災害が起きたとき、子どもが学校にいる状況は、保護者にとって最も不安が大きい場面の一つです。
「迎えに行くべき?」「学校はどう動く?」「連絡が取れない」
迷いが判断を遅らせます。
被災地派遣の現場でも、迎えに向かう途中で危険に遭うケースや、学校と保護者の連絡が錯綜する場面を見ました。
子ども防災は“迎えに行く準備”ではなく“迎え判断の型”を持つことが重要です。
この記事では、初心者でも作れる連絡網と迎え判断の基本を整理します。
■① まず確認|学校の引き渡しルールを知る
最初にやることは、学校の方針を把握することです。
・引き渡し基準(震度・警報)
・待機場所
・保護者確認方法
・連絡手段
学校のルールを知らずに動くと混乱が増えます。
まずは“学校の決まり”を知ることが出発点です。
■② 迎え判断は「基準を1つ」に絞る
迷いを減らすには、基準を固定します。
・震度〇以上で迎え
・学校から連絡があったら迎え
・安全が確認できない場合は迎えない
基準を1つに絞るだけで、焦りが減ります。
■③ 連絡網は「学校→保護者→家族」の三層構造
連絡は一本では不安定です。
・学校公式連絡
・保護者同士の連絡
・家族内共有
三層構造にすると、どれかが止まっても情報が届きます。
■④ 子ども自身に「行動ルール」を伝えておく
保護者の準備だけでは不十分です。
・勝手に帰らない
・先生の指示に従う
・保護者が来るまで待つ
・知らない人についていかない
シンプルな4つで十分です。
長い説明は不要です。
■⑤ 迎えに行く場合の安全確認
迎えは命を守る行動であって、無理をすることではありません。
・道路状況
・余震
・津波・洪水警報
・夜間視界
無理に移動して二次被害に遭わないことが最優先です。
■⑥ 実際に多かった誤解
防災士として感じたのは、「すぐ迎えに行かないと危険」という思い込みです。
学校は基本的に安全確保を優先します。
迎えが早いほど安全とは限りません。
基準で動くことが安全を上げます。
■⑦ 持ち物は“最低限”でいい
迎え時の持ち物は多くなくて構いません。
・ライト
・水分
・連絡手段
・歩きやすい靴
過剰装備は移動を遅らせます。
■⑧ 今日からできる最小行動
・学校の引き渡し基準を確認
・迎え基準を家族で1つ決める
・保護者連絡先を整理
・子どもに4つの行動ルールを伝える
・通学路を一度確認する
これで「何から始めればいいか分からない」は解消します。
■まとめ|子どもの迎え準備は「基準を1つ決める」だけで迷いが減る
子どもの学校防災は、学校の引き渡しルールを把握し、迎え基準を1つに固定することが最重要です。

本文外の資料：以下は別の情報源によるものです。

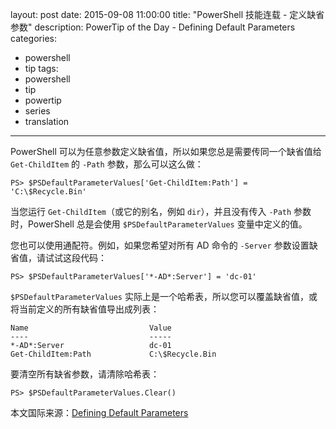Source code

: ﻿layout: post
date: 2015-09-08 11:00:00
title: "PowerShell 技能连载 - 定义缺省参数"
description: PowerTip of the Day - Defining Default Parameters
categories:
- powershell
- tip
tags:
- powershell
- tip
- powertip
- series
- translation
---
PowerShell 可以为任意参数定义缺省值，所以如果您总是需要传同一个缺省值给 `Get-ChildItem` 的 `-Path` 参数，那么可以这么做：

    PS> $PSDefaultParameterValues['Get-ChildItem:Path'] = 'C:\$Recycle.Bin'

当您运行 `Get-ChildItem`（或它的别名，例如 `dir`），并且没有传入 `-Path` 参数时，PowerShell 总是会使用 `$PSDefaultParameterValues` 变量中定义的值。

您也可以使用通配符。例如，如果您希望对所有 AD 命令的 `-Server` 参数设置缺省值，请试试这段代码：

    PS> $PSDefaultParameterValues['*-AD*:Server'] = 'dc-01'


`$PSDefaultParameterValues` 实际上是一个哈希表，所以您可以覆盖缺省值，或将当前定义的所有缺省值导出成列表：

    Name                           Value                                                                 
    ----                           -----                                                                 
    *-AD*:Server                   dc-01                                                                 
    Get-ChildItem:Path             C:\$Recycle.Bin

要清空所有缺省参数，请清除哈希表：

    PS> $PSDefaultParameterValues.Clear()

<!--more-->
本文国际来源：[Defining Default Parameters](http://powershell.com/cs/blogs/tips/archive/2015/09/08/defining-default-parameters.aspx)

連絡網は三層構造にし、子ども自身にもシンプルな行動ルールを伝えることで混乱が減ります。
無理に急ぐより、安全確認を優先する方が結果的に子どもを守れます。
結論:
子ども防災は「迎え基準を1つ決める」ことが最大の安心につながり、焦りによる危険行動を防ぐ。
被災地派遣の現場でも、事前に基準を持っている家庭ほど動きが落ち着いていました。
防災士として、判断を固定することが一番の備えだと考えます。